ER-FF++set facilitates evaluation along both standard and novel axes:

Detection accuracy: Standard binary classification metrics and per-class manipulation accuracy.
Localization: Overlap between predicted and ground-truth forgery regions.
Explainability: Rationale quality, measured by the logical and evidentiary linkage between provided structural cues and the system’s classification; typically implemented via template-matching, automatic scoring, or human judgment.

The dataset is explicitly designed for:

Training and benchmarking deepfake detectors with high explainability,
Comparing alternative reasoning modules and MLLMs for traceable predictions,
Promoting generalization to unseen forgery types and cross-dataset scenarios.
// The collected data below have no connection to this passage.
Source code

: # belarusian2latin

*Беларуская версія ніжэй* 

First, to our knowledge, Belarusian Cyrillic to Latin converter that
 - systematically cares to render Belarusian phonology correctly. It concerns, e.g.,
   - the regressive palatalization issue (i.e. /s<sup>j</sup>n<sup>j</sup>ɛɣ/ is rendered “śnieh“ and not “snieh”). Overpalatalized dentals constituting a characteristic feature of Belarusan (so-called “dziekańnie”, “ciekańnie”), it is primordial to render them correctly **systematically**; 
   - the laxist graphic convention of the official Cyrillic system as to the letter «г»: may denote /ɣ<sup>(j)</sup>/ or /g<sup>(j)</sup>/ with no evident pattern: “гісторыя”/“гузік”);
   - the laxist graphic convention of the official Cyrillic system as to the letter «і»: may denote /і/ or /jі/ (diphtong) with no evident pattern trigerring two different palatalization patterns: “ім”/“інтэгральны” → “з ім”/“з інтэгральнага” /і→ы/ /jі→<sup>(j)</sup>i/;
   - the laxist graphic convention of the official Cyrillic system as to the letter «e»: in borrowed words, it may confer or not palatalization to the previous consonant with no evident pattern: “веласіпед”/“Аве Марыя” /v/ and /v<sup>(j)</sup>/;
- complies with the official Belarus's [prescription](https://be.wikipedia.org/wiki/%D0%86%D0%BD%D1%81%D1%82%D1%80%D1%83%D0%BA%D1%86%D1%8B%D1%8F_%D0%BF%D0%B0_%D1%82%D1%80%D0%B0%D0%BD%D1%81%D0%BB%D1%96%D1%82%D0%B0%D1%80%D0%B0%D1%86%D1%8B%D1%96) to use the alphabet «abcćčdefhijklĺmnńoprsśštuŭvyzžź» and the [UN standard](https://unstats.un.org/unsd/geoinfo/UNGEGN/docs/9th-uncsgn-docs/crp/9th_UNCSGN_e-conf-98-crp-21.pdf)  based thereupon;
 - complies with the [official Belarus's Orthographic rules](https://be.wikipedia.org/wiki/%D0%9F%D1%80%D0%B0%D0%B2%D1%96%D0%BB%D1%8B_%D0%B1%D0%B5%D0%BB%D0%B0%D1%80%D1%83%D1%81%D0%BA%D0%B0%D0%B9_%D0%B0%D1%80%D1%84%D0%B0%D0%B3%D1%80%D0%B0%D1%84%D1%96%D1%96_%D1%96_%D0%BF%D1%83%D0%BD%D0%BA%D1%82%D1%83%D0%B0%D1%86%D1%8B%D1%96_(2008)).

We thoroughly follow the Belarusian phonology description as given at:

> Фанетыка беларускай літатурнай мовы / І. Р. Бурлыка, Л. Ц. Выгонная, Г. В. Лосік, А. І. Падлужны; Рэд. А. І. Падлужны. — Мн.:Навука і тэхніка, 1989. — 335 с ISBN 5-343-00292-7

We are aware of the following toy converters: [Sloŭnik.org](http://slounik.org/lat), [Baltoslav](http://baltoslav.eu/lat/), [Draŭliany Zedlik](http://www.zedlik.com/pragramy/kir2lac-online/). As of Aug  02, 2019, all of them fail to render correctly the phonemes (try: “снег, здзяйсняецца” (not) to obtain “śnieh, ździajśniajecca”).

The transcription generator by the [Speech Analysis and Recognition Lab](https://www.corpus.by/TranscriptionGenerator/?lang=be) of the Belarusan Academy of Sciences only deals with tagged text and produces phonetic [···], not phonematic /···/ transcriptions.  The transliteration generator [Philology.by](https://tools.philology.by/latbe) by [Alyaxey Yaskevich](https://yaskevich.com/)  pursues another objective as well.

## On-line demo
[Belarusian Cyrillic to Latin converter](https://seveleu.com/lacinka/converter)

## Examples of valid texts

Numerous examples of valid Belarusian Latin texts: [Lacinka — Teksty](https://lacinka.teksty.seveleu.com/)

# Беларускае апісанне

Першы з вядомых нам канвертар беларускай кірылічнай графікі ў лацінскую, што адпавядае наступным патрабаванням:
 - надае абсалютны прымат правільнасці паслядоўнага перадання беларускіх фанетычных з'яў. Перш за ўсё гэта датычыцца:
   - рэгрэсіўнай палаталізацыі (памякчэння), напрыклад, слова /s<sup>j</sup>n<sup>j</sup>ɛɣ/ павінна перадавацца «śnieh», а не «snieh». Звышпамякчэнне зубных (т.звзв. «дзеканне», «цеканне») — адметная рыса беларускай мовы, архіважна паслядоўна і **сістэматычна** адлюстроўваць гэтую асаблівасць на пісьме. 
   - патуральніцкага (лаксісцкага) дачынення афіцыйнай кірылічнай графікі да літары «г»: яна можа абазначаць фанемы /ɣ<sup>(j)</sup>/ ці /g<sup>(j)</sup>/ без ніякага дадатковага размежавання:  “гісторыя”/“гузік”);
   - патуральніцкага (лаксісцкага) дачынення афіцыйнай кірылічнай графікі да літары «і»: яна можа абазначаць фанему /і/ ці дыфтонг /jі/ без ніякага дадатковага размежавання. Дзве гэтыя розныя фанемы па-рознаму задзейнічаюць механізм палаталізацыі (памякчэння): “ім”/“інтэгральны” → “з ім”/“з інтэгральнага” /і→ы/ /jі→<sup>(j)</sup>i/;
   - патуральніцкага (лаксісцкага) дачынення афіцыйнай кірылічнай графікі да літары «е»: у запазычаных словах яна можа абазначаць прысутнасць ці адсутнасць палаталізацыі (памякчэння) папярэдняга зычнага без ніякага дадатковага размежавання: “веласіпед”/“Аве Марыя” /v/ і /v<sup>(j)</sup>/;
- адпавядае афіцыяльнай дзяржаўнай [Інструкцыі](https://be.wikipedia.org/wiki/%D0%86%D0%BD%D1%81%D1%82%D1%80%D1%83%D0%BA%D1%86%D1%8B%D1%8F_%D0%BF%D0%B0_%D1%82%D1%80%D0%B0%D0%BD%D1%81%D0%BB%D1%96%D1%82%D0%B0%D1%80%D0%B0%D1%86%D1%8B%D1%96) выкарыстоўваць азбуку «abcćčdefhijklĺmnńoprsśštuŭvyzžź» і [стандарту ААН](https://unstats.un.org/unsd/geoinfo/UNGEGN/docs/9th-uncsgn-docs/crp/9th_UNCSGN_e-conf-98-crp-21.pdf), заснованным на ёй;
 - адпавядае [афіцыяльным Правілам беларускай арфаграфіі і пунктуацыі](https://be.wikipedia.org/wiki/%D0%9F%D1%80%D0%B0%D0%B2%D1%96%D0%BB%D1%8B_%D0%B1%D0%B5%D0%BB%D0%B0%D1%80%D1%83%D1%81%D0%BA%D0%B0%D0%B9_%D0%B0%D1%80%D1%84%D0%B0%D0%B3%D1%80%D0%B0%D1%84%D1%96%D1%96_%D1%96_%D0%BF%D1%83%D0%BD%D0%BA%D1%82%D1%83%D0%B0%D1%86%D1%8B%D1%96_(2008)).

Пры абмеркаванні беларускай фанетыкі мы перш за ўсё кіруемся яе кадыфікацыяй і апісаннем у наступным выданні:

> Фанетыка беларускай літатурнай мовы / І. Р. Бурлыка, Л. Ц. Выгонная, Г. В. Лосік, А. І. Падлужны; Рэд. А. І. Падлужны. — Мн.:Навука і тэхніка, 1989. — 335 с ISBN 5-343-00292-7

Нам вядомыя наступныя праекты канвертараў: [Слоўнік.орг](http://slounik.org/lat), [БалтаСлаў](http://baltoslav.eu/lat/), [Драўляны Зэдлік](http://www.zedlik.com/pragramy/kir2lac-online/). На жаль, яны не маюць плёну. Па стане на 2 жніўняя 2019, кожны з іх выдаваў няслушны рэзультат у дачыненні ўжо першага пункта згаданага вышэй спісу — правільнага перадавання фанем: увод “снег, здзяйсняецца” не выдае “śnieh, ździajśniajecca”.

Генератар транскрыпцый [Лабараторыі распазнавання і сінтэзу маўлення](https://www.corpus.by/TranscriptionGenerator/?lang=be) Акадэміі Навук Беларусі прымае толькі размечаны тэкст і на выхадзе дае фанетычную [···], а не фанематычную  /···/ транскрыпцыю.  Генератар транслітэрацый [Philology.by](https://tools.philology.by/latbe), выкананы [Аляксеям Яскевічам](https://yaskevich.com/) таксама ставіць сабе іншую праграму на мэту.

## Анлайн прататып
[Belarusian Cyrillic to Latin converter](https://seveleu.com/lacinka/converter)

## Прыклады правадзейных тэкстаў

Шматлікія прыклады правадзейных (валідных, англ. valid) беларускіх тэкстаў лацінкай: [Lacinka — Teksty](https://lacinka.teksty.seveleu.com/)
6. Implications and Future Research Directions

The dual-supervision, structured-annotation design of ER-FF++set directly addresses the lack of transparency and poor generalization observed in prior "black-box" deepfake detectors (Sun et al., 18 Oct 2025). Its explicit articulation of pixel- and attribute-level anomalies in structured rationales enables models to deliver results suitable for high-stakes domains where actionable, verifiable explanations are critical.
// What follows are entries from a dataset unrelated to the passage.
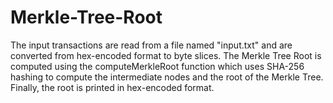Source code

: # Merkle-Tree-Root
The input transactions are read from a file named "input.txt" and are converted from hex-encoded format to byte slices. The Merkle Tree Root is computed using the computeMerkleRoot function which uses SHA-256 hashing to compute the intermediate nodes and the root of the Merkle Tree. Finally, the root is printed in hex-encoded format.
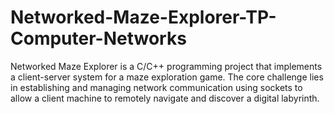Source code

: # Networked-Maze-Explorer-TP-Computer-Networks
Networked Maze Explorer is a C/C++ programming project that implements a client-server system for a maze exploration game. The core challenge lies in establishing and managing network communication using sockets to allow a client machine to remotely navigate and discover a digital labyrinth.
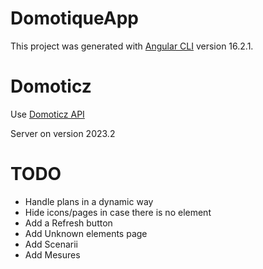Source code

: # DomotiqueApp

This project was generated with [Angular CLI](https://github.com/angular/angular-cli) version 16.2.1.

# Domoticz

Use [Domoticz API](https://www.domoticz.com/wiki/Domoticz_API/JSON_URL's)

Server on version 2023.2


# TODO
- Handle plans in a dynamic way
- Hide icons/pages in case there is no element
- Add a Refresh button
- Add Unknown elements page
- Add Scenarii
- Add Mesures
A plausible implication is that future research will leverage ER-FF++set to study the alignment of visual-textual evidence in explainable AI, explore new loss functions promoting evidence consistency, and develop cross-modal models robust to evolving manipulation techniques. The dataset serves as a foundation for further work on resilience, interpretability, and forensic trustworthiness in multimedia security.

While other datasets such as IVY-FAKE (Zhang et al., 1 Jun 2025) and METER (Yang et al., 22 Jul 2025) offer explainable detection for images, videos, audio, or multi-modal forgery settings, ER-FF++set is distinguished by its focus on video deepfakes, formal dual supervision, metric-rich facial annotations, and rigorous prompt-based rationale collection for reasoning processes. It thus occupies a unique role in the landscape of explainable reasoning benchmarks for deepfake detection, particularly in supporting models where traceable reasoning and detection performance are evaluated in concert.